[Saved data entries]

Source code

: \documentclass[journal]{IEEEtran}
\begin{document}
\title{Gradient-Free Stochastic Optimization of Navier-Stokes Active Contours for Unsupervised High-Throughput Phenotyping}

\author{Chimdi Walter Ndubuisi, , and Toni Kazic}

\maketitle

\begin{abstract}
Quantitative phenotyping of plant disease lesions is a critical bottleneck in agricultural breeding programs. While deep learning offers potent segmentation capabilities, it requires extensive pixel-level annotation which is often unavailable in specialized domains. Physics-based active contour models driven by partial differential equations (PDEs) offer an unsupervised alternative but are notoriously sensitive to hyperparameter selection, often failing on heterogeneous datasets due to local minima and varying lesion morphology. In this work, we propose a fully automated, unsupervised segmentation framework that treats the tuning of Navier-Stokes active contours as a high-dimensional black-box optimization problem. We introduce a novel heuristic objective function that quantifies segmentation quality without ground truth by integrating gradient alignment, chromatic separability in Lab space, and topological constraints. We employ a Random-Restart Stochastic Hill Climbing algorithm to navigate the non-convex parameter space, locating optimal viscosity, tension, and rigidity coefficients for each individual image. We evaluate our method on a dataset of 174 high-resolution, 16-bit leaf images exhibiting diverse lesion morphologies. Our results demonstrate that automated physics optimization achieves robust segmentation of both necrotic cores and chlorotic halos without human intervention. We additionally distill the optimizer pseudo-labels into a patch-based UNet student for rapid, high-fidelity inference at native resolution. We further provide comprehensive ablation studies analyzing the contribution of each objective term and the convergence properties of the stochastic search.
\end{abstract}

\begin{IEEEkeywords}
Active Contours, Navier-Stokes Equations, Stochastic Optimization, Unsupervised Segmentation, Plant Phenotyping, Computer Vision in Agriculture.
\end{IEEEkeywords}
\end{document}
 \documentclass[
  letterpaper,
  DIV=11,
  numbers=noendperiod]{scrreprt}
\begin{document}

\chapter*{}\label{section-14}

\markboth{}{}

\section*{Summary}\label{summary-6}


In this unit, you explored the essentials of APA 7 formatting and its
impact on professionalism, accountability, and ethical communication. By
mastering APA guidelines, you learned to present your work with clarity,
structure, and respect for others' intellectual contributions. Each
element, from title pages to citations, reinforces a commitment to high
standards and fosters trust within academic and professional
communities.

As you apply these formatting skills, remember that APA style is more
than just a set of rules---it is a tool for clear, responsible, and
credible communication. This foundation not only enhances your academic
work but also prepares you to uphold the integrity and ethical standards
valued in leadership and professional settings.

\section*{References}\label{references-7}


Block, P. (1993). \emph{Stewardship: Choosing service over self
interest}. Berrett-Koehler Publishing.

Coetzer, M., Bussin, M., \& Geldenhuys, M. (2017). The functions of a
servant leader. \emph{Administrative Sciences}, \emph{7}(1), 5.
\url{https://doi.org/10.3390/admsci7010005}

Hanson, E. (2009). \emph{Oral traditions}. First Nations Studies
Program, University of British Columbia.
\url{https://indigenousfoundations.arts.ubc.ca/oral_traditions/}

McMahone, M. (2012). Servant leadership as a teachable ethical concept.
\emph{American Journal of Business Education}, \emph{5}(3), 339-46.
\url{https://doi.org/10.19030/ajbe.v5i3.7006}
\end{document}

→ Problem
Send back each record exactly, and include them all.

→ The completed task
Source code

: \documentclass[journal]{IEEEtran}
\begin{document}
\title{Gradient-Free Stochastic Optimization of Navier-Stokes Active Contours for Unsupervised High-Throughput Phenotyping}

\author{Chimdi Walter Ndubuisi, , and Toni Kazic}

\maketitle

\begin{abstract}
Quantitative phenotyping of plant disease lesions is a critical bottleneck in agricultural breeding programs. While deep learning offers potent segmentation capabilities, it requires extensive pixel-level annotation which is often unavailable in specialized domains. Physics-based active contour models driven by partial differential equations (PDEs) offer an unsupervised alternative but are notoriously sensitive to hyperparameter selection, often failing on heterogeneous datasets due to local minima and varying lesion morphology. In this work, we propose a fully automated, unsupervised segmentation framework that treats the tuning of Navier-Stokes active contours as a high-dimensional black-box optimization problem. We introduce a novel heuristic objective function that quantifies segmentation quality without ground truth by integrating gradient alignment, chromatic separability in Lab space, and topological constraints. We employ a Random-Restart Stochastic Hill Climbing algorithm to navigate the non-convex parameter space, locating optimal viscosity, tension, and rigidity coefficients for each individual image. We evaluate our method on a dataset of 174 high-resolution, 16-bit leaf images exhibiting diverse lesion morphologies. Our results demonstrate that automated physics optimization achieves robust segmentation of both necrotic cores and chlorotic halos without human intervention. We additionally distill the optimizer pseudo-labels into a patch-based UNet student for rapid, high-fidelity inference at native resolution. We further provide comprehensive ablation studies analyzing the contribution of each objective term and the convergence properties of the stochastic search.
\end{abstract}

\begin{IEEEkeywords}
Active Contours, Navier-Stokes Equations, Stochastic Optimization, Unsupervised Segmentation, Plant Phenotyping, Computer Vision in Agriculture.
\end{IEEEkeywords}
\end{document}
 \documentclass[
  letterpaper,
  DIV=11,
  numbers=noendperiod]{scrreprt}
\begin{document}

\chapter*{}\label{section-14}

\markboth{}{}

\section*{Summary}\label{summary-6}


In this unit, you explored the essentials of APA 7 formatting and its
impact on professionalism, accountability, and ethical communication. By
mastering APA guidelines, you learned to present your work with clarity,
structure, and respect for others' intellectual contributions. Each
element, from title pages to citations, reinforces a commitment to high
standards and fosters trust within academic and professional
communities.

As you apply these formatting skills, remember that APA style is more
than just a set of rules---it is a tool for clear, responsible, and
credible communication. This foundation not only enhances your academic
work but also prepares you to uphold the integrity and ethical standards
valued in leadership and professional settings.

\section*{References}\label{references-7}


Block, P. (1993). \emph{Stewardship: Choosing service over self
interest}. Berrett-Koehler Publishing.

Coetzer, M., Bussin, M., \& Geldenhuys, M. (2017). The functions of a
servant leader. \emph{Administrative Sciences}, \emph{7}(1), 5.
\url{https://doi.org/10.3390/admsci7010005}

Hanson, E. (2009). \emph{Oral traditions}. First Nations Studies
Program, University of British Columbia.
\url{https://indigenousfoundations.arts.ubc.ca/oral_traditions/}

McMahone, M. (2012). Servant leadership as a teachable ethical concept.
\emph{American Journal of Business Education}, \emph{5}(3), 339-46.
\url{https://doi.org/10.19030/ajbe.v5i3.7006}
\end{document}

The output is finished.